[Stored data]

[Start of Attachment]

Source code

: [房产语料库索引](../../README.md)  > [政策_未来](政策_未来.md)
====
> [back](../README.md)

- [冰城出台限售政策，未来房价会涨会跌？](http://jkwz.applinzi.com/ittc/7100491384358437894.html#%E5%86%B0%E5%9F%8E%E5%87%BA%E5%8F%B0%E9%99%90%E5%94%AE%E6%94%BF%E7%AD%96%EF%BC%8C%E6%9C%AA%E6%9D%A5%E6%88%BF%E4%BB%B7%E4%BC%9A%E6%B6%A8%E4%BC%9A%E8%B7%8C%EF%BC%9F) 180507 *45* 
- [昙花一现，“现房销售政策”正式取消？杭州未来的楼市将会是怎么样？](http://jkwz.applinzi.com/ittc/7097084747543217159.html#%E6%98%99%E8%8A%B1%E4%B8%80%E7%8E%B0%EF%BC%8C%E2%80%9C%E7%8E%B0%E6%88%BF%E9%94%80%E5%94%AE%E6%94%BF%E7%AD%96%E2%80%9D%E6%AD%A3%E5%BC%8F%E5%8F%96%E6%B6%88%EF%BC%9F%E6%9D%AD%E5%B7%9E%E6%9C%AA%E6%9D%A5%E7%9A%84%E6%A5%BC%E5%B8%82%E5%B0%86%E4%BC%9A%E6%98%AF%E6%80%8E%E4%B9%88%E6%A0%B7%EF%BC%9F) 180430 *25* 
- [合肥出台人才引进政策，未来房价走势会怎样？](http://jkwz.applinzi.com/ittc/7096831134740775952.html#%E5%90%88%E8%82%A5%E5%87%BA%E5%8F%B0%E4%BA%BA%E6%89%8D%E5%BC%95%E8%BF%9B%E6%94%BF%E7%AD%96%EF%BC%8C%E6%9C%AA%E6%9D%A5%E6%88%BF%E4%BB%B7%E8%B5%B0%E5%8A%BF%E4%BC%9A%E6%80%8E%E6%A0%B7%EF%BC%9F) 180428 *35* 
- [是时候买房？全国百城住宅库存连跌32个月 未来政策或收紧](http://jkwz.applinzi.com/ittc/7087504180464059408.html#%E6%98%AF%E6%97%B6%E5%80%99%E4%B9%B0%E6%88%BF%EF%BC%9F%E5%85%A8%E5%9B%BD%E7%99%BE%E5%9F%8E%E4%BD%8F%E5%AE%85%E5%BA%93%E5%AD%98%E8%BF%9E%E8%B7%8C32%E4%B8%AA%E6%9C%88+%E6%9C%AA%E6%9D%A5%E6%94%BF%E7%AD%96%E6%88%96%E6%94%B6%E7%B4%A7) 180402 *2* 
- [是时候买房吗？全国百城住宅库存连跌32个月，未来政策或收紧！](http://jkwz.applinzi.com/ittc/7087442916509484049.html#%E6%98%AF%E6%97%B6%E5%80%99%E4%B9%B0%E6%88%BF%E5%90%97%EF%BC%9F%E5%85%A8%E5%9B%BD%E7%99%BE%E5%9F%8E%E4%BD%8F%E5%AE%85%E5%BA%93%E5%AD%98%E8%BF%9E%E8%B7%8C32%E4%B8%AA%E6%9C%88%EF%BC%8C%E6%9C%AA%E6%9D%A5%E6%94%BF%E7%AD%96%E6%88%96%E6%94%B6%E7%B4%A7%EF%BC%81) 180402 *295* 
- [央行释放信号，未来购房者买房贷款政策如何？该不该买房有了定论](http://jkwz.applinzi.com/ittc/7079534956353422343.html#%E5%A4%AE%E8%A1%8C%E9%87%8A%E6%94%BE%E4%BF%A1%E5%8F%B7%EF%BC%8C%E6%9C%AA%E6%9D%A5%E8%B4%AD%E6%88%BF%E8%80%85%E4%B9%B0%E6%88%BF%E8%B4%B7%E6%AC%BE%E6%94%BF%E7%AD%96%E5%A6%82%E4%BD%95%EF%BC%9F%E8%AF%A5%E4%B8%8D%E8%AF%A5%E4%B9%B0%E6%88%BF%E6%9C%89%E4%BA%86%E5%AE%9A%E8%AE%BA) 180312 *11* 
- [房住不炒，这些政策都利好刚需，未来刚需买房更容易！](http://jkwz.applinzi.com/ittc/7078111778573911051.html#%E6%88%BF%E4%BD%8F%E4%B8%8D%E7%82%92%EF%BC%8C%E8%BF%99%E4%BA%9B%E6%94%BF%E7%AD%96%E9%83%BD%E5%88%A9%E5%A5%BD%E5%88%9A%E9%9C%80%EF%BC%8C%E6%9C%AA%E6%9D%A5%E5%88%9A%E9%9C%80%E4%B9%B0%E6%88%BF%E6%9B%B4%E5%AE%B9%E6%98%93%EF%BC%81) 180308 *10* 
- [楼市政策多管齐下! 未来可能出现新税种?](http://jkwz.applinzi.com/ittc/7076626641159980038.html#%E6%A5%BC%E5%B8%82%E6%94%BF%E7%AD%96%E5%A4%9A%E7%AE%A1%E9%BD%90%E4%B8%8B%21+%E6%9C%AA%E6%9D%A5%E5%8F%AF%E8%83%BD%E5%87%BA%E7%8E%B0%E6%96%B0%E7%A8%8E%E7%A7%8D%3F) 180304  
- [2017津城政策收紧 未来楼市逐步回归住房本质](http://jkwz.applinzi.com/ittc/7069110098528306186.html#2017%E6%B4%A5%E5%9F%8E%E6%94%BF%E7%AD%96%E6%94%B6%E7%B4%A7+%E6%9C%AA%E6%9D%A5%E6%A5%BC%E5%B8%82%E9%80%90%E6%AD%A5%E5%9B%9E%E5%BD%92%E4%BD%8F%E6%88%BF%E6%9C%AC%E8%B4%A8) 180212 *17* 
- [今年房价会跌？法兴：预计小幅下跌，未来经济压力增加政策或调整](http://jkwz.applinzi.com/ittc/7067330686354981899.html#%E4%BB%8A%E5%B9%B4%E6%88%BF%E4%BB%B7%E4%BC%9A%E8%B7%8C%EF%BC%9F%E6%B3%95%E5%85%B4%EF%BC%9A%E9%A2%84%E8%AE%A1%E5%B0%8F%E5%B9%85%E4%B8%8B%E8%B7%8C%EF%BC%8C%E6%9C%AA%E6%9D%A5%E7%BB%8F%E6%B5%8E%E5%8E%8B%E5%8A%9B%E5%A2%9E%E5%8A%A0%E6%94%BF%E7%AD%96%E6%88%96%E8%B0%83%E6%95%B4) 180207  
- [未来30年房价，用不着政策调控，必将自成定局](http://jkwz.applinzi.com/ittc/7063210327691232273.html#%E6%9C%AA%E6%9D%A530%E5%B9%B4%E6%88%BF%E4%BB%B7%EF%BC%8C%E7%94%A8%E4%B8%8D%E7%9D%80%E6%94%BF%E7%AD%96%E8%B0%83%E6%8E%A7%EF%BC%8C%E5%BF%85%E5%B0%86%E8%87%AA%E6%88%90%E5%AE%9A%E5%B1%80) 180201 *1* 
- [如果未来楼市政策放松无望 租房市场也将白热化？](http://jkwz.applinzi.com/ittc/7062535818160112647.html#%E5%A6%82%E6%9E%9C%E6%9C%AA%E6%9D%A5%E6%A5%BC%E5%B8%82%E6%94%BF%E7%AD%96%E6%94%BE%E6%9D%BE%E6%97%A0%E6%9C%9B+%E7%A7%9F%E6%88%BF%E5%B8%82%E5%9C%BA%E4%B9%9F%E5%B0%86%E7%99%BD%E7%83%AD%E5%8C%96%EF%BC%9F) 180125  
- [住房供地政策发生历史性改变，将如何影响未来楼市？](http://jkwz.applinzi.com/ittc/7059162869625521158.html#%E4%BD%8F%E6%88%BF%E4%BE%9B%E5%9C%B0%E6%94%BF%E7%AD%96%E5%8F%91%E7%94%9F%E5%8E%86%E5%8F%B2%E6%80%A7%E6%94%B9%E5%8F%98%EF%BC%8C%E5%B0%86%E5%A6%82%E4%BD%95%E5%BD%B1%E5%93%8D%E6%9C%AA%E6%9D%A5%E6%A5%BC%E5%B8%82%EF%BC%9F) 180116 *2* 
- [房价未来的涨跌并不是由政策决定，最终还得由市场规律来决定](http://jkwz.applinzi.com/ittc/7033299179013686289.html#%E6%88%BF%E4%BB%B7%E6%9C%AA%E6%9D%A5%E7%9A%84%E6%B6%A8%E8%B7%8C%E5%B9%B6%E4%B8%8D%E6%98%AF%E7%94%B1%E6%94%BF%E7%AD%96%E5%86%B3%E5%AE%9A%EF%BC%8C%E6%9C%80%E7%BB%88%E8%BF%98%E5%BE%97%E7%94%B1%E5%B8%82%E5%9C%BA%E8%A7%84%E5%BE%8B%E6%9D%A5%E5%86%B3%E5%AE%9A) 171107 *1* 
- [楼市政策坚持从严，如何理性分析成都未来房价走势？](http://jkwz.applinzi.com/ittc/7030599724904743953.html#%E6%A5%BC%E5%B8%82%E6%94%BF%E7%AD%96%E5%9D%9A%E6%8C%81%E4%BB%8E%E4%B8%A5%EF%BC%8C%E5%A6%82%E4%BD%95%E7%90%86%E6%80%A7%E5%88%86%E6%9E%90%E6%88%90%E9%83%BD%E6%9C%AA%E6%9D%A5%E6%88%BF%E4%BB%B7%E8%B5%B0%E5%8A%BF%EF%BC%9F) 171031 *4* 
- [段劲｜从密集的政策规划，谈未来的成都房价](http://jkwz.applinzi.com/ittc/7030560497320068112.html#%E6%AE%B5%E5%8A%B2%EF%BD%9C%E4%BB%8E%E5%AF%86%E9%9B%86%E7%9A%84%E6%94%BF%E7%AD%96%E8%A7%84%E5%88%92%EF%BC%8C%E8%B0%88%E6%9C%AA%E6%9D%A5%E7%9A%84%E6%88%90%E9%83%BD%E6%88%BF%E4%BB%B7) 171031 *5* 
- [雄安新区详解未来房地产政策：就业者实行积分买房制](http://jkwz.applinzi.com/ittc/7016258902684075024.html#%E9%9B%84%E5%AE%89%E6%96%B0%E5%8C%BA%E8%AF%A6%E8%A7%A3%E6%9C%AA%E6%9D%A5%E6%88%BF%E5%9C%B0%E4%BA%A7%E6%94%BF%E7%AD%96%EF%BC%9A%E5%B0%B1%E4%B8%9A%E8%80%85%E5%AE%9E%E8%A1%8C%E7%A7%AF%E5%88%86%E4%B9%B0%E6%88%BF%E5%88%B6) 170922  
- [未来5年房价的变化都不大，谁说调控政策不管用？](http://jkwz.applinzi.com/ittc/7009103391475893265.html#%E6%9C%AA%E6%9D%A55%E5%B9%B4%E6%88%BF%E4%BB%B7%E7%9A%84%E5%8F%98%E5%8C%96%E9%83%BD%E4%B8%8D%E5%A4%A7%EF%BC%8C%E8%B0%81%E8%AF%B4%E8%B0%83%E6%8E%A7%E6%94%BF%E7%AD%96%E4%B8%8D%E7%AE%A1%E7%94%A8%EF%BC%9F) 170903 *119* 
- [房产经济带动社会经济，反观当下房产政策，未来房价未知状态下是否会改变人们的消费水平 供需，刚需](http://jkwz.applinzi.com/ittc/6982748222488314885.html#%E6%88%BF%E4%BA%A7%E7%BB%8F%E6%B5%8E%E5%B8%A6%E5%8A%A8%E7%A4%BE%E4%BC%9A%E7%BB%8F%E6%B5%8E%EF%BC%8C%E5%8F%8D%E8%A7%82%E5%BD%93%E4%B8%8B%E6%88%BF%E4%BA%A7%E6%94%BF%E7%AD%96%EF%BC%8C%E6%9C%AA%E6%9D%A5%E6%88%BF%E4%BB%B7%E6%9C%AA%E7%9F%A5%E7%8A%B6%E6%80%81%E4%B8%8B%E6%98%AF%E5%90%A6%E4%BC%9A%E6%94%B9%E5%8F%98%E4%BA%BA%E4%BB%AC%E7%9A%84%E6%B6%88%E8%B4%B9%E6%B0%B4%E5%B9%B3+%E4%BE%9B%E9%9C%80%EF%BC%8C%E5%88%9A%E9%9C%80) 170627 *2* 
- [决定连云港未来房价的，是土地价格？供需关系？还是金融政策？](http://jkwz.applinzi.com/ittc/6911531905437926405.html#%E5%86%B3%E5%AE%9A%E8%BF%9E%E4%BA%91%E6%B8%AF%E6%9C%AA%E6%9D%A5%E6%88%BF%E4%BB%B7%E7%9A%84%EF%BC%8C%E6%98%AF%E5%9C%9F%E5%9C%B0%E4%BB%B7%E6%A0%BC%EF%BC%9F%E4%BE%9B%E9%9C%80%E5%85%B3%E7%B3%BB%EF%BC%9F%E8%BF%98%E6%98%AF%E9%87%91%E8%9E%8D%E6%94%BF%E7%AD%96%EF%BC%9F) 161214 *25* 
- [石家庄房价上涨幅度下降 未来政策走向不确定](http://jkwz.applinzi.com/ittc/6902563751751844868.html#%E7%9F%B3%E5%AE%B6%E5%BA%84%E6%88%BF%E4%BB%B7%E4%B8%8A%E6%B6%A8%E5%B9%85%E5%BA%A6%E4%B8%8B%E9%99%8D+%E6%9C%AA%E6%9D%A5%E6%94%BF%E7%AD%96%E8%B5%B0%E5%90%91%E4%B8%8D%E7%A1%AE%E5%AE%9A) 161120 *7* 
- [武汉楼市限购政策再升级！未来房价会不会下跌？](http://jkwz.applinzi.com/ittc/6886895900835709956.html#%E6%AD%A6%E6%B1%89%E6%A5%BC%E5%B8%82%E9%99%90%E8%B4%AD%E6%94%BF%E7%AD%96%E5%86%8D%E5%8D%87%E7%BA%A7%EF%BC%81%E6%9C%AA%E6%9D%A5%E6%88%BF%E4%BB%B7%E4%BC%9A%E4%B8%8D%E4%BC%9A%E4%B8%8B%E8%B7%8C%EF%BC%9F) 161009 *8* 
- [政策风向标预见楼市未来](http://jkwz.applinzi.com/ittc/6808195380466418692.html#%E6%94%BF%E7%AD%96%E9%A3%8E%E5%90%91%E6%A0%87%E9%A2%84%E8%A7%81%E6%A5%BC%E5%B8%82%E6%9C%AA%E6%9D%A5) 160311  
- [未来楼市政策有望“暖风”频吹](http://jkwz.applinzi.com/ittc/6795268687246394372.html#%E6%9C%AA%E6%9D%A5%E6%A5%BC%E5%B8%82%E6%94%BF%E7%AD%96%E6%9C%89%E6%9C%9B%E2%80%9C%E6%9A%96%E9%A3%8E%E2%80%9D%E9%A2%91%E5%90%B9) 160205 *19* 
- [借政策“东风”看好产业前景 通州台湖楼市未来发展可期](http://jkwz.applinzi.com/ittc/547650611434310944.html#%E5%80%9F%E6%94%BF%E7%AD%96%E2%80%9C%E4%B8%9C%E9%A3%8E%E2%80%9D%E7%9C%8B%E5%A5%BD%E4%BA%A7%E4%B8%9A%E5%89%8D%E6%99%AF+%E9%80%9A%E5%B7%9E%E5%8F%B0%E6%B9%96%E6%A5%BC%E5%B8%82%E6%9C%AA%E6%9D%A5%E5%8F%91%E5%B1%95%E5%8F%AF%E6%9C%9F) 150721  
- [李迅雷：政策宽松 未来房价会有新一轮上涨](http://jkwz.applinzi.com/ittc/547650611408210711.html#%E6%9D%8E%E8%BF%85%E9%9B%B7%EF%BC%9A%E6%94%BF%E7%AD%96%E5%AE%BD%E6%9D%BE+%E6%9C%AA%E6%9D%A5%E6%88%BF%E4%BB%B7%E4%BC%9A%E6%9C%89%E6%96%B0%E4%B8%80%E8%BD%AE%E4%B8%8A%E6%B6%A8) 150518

[End of Attachment]

◆ **Task brief**: All lines above that contain the word "README" are to be copied.

◆ **Answer to the exercise**:
: [房产语料库索引](../../README.md)  > [政策_未来](政策_未来.md)
> [back](../README.md)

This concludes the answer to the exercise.